In the 1980s, Khosla's family moved back to London, and he attended secondary school in South Harrow. During this time, his father worked as a businessman selling construction equipment in the Middle East.

In 1992, aged 17, Khosla attended University College London (UCL), where he received a BSc undergraduate degree in economics. He then received a master's degree in Accounting & Finance from The London School of Economics (LSE).

== Career ==
After graduating from LSE, Khosla began his career at the Dutch bank ABN AMRO in 1995 before joining GE Capital in 1999.

Prior to establishing his own company, Khosla worked for Indian steel magnate Lakshmi Mittal, where he managed a private equity venture portfolio for the Mittals that invested in fintech companies. It was during this time that Khosla became an early-stage investor in PayPal.

In 2011, Moody's Corporation acquired a majority stake in Copal Partners before eventually purchasing the company in 2014.

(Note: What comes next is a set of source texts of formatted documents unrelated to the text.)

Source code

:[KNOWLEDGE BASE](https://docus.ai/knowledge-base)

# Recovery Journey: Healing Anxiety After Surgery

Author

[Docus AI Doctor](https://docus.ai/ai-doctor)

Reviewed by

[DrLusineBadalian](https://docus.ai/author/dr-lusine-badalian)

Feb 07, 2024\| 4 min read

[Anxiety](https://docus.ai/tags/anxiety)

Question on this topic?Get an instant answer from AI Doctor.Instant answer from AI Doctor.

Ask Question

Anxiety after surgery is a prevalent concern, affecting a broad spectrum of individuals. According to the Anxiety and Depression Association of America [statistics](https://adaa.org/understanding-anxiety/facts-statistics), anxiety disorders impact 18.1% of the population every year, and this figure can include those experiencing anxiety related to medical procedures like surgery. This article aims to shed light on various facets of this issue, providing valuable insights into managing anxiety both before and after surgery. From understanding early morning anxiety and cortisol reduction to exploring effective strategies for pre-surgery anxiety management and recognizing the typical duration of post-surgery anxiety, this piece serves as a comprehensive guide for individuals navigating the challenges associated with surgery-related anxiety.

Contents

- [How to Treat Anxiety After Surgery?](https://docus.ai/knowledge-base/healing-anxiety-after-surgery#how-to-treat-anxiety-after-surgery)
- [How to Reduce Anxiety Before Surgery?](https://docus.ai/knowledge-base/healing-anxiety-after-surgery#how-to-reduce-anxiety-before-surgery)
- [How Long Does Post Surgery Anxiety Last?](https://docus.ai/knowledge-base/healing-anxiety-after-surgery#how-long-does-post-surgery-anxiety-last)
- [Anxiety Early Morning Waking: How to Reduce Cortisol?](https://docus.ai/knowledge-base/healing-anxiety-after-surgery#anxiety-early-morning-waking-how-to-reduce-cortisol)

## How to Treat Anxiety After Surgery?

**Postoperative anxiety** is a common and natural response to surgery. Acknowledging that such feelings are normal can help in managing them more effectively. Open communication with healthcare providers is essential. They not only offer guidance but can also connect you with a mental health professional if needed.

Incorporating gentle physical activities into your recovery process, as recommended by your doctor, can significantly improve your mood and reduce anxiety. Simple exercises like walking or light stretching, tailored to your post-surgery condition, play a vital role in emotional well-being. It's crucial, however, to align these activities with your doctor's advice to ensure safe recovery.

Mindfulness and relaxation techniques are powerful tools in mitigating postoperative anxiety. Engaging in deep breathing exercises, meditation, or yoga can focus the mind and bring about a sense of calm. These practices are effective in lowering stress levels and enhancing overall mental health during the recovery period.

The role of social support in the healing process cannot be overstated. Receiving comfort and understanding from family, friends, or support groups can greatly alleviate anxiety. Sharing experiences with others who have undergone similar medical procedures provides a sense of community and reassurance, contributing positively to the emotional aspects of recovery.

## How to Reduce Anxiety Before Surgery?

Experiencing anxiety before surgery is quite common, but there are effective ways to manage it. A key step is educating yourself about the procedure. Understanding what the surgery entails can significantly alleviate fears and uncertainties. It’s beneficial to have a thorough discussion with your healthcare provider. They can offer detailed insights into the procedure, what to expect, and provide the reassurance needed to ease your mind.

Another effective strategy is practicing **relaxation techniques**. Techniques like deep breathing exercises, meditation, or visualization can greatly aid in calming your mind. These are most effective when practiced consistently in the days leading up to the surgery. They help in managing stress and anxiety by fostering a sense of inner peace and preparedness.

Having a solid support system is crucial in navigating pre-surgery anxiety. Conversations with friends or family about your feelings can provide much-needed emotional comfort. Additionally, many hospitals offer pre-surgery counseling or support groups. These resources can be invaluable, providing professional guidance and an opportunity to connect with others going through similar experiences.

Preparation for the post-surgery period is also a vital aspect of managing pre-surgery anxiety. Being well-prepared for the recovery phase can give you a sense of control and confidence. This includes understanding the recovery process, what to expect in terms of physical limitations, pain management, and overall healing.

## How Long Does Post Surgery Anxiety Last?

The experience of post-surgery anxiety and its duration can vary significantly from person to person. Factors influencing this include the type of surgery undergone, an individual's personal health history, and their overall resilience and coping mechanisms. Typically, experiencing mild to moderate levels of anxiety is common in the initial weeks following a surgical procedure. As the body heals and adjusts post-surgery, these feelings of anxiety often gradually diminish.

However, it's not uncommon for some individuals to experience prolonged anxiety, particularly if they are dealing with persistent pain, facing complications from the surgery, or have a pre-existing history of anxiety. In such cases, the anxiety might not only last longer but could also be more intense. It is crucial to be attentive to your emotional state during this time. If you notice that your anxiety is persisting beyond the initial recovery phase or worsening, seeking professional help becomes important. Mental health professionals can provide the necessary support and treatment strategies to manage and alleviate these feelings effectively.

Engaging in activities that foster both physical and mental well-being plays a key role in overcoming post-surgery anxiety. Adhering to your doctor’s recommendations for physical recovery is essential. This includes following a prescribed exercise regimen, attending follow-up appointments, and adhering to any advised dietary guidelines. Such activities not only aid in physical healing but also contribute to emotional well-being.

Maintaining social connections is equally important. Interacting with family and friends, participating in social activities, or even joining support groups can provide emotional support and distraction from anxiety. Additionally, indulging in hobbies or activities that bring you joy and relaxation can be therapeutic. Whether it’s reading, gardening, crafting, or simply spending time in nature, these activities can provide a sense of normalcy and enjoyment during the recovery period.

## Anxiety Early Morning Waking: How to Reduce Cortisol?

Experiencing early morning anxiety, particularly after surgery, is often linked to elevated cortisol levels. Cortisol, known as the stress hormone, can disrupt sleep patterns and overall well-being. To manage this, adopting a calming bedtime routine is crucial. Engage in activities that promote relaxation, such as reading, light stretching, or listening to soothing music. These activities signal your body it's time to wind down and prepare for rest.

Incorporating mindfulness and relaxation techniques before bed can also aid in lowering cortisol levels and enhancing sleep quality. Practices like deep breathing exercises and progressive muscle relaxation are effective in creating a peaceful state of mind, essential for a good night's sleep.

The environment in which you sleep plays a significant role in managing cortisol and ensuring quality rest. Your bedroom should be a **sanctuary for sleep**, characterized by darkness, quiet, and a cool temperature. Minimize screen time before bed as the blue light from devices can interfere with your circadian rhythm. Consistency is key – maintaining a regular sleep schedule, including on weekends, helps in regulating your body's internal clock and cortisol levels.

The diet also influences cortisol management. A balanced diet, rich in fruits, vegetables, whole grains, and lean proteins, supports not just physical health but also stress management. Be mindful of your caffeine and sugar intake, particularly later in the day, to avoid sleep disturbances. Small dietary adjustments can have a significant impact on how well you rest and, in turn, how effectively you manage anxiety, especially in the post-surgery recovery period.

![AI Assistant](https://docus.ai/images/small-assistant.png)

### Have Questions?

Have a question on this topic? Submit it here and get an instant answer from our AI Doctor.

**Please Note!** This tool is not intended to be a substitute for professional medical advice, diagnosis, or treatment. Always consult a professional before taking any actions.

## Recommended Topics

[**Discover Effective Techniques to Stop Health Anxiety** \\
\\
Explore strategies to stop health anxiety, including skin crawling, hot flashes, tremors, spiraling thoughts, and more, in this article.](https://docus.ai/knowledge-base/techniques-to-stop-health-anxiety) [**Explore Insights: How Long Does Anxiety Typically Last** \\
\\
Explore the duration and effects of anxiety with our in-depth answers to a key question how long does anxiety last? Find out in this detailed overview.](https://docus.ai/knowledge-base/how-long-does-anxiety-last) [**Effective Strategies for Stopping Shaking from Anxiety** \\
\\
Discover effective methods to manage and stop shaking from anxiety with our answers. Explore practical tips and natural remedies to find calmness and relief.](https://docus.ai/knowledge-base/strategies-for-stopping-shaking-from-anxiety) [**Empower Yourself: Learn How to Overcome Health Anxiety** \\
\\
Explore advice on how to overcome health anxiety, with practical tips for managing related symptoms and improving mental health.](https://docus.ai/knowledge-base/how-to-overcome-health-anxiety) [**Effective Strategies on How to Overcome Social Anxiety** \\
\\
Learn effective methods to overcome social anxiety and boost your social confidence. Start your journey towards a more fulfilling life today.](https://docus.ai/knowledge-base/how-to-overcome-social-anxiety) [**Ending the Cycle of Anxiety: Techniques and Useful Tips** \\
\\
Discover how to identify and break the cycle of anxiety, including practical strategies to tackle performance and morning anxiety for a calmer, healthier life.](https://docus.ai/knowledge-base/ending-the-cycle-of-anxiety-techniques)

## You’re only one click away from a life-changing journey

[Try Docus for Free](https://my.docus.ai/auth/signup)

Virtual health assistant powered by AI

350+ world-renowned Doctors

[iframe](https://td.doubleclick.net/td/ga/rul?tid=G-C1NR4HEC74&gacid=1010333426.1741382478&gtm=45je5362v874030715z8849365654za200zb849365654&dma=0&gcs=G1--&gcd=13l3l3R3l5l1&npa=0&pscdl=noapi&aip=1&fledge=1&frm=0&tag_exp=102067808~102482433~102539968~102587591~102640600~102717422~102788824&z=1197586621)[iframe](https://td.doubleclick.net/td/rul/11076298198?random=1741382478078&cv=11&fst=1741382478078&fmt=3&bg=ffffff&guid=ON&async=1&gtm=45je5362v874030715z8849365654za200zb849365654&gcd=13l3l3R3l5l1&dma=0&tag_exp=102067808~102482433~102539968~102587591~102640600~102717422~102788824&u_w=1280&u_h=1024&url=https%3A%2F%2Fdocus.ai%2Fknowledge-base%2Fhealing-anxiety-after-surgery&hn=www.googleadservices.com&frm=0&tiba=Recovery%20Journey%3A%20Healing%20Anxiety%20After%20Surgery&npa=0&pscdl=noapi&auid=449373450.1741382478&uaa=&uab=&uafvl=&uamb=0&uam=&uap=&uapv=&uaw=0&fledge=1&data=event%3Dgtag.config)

In 2015, Khosla and Perlman launched their second business together, OakNorth Bank. In March 2015, the company secured a full banking license from the Prudential Regulation Authority (PRA) and the Financial Conduct Authority (FCA), becoming the third new UK bank in over 150 years.

== Awards ==
In 2011, Khosla was one of the recipients of the Ernst & Young Entrepreneur of the Year Award. In 2020, he entered the Order of the British Empire at Queen Elizabeth II’s New Year Honours for business service.

== Personal life ==
Khosla married Milan in 2000 and they have four children.